| Task objective |
Reproduce the first line of the material below and each line after it, exactly, through the line containing "A-24\. [挂载USB keychain型的存储设备](contributed-scripts.md#USBINST)", and give nothing more.

| Data for the task |

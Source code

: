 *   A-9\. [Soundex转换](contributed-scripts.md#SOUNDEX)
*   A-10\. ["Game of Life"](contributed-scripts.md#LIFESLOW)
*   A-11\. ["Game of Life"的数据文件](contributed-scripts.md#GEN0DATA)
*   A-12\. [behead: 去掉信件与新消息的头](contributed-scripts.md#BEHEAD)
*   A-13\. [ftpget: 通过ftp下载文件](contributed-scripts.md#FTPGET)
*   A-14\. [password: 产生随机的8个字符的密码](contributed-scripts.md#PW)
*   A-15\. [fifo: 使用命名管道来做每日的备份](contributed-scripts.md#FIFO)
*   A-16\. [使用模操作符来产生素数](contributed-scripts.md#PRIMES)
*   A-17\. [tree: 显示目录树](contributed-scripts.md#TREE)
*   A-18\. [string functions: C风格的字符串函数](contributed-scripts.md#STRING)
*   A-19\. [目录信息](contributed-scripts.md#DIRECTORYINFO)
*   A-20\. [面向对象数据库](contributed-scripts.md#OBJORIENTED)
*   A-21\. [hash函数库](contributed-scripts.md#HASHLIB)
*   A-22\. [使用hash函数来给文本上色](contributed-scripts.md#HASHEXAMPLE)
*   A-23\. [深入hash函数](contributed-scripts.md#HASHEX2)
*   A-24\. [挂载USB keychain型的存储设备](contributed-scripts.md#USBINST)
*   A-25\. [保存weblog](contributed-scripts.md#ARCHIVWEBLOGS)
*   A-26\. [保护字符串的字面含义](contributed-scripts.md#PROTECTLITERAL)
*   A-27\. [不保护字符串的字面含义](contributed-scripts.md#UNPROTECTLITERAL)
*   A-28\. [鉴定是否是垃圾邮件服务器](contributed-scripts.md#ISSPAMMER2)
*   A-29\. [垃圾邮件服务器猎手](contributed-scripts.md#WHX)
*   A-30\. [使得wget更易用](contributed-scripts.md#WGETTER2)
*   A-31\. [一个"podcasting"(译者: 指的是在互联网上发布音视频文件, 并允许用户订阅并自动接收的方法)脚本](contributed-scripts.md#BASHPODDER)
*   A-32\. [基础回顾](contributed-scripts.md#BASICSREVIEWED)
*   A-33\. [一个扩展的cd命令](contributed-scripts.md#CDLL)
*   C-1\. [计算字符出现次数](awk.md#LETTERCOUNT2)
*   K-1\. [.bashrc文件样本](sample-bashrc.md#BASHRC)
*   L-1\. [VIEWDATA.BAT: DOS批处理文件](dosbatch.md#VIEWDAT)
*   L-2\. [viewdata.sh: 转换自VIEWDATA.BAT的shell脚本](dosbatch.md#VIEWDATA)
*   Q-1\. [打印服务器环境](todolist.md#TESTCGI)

| Answer space |
Source code

: *   A-9\. [Soundex转换](contributed-scripts.md#SOUNDEX)
*   A-10\. ["Game of Life"](contributed-scripts.md#LIFESLOW)
*   A-11\. ["Game of Life"的数据文件](contributed-scripts.md#GEN0DATA)
*   A-12\. [behead: 去掉信件与新消息的头](contributed-scripts.md#BEHEAD)
*   A-13\. [ftpget: 通过ftp下载文件](contributed-scripts.md#FTPGET)
*   A-14\. [password: 产生随机的8个字符的密码](contributed-scripts.md#PW)
*   A-15\. [fifo: 使用命名管道来做每日的备份](contributed-scripts.md#FIFO)
*   A-16\. [使用模操作符来产生素数](contributed-scripts.md#PRIMES)
*   A-17\. [tree: 显示目录树](contributed-scripts.md#TREE)
*   A-18\. [string functions: C风格的字符串函数](contributed-scripts.md#STRING)
*   A-19\. [目录信息](contributed-scripts.md#DIRECTORYINFO)
*   A-20\. [面向对象数据库](contributed-scripts.md#OBJORIENTED)
*   A-21\. [hash函数库](contributed-scripts.md#HASHLIB)
*   A-22\. [使用hash函数来给文本上色](contributed-scripts.md#HASHEXAMPLE)
*   A-23\. [深入hash函数](contributed-scripts.md#HASHEX2)
*   A-24\. [挂载USB keychain型的存储设备](contributed-scripts.md#USBINST)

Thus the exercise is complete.